To my natural son, I gave the name Redbird, for his hair was russet as a robin’s breast feathers. He was smaller than Prince Charger, and not a healthy child at first. His vision was weak, so he developed a peering expression, and this I think was the result of him being forced so soon into the outer world. I raised him beside the prince, just as I had been raised beside his mother, but to my boy I did not give the ill counsels my mother had bestowed on me.
I requested a room on a higher floor than I had previously occupied, and the house steward was quick enough to find one for us. No one tried to take the bastard prince from me and if anyone even knew I had borne a child as well, no one cared. So it was that I lived on the floor above the royal family’s quarters, but on a level below that occupied by the common servants. My neighbors were those well born, but not royal, and visiting nobility. I lived quietly among them. The court was happy to forget us.
I saw to the young prince’s needs as I once had to his mother’s, visiting the royal seamstresses when he needed new garments, and making sure that they were well made enough that they would serve my smaller son as well when he grew into Charger’s cast offs. As the months passed my son grew healthier, though he never matched his royal companion in size or appetite, and once he passed his sickly beginning, was an easy child, content to give way to the prince in all things. I mourned my lost princess and cherished her son for he was all I had left of her; but as the months passed, the razor of my pain dulled.

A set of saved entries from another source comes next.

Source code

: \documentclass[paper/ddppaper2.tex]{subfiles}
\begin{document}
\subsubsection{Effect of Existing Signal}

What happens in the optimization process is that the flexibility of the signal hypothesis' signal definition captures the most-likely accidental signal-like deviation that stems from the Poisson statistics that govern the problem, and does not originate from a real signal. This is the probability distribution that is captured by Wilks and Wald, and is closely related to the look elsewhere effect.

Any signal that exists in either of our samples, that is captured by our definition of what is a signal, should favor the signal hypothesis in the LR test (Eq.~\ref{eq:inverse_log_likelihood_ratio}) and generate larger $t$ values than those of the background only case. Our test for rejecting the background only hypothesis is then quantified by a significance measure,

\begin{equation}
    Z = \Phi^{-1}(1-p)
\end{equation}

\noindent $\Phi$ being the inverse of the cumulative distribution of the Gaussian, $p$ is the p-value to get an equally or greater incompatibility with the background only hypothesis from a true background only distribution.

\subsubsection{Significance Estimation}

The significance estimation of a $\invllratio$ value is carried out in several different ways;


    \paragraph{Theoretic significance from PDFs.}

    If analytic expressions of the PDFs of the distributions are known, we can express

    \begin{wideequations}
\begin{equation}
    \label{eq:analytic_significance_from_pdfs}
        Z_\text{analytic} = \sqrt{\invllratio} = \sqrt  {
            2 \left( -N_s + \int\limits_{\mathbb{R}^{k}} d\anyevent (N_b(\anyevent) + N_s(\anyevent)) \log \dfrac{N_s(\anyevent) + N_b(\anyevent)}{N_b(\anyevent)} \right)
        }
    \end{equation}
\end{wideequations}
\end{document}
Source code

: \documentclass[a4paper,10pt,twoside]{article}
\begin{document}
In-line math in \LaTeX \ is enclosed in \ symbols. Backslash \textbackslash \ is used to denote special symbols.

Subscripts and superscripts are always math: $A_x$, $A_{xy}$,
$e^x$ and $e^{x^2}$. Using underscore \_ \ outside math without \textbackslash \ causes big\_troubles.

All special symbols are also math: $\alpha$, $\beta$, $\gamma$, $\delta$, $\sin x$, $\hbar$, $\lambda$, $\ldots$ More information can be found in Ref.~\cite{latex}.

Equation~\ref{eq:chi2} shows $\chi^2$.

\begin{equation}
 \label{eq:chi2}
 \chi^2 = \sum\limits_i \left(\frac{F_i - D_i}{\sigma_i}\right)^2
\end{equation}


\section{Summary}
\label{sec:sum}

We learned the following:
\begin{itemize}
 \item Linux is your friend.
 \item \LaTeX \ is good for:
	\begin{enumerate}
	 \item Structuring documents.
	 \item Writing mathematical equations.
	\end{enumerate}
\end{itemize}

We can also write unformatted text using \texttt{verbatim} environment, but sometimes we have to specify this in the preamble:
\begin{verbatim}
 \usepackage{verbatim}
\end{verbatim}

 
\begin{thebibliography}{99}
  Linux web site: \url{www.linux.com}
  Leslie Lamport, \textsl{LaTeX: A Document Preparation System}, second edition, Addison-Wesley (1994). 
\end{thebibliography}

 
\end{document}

At Buckkeep life and politics must continue, no matter whose wife or daughter dies. In less than a year King Virile had been bereaved of both wife and daughter. Many said that he would follow them swiftly to the grave, for grief and shame as heavy as that might kill any man. They began to look to his younger brother, wondering if Virile would not name him as King-in-Waiting now. But in truth, King Virile bore up under his sorrows. I do not mean that I was privy to the king’s private thoughts or doings, but only that I saw what everyone did. He still came to sit in judgment on the appointed days. The flesh of his face sagged with grief and his eyes were never clear, but he was clean and walked as tall and sat as straight as ever he had.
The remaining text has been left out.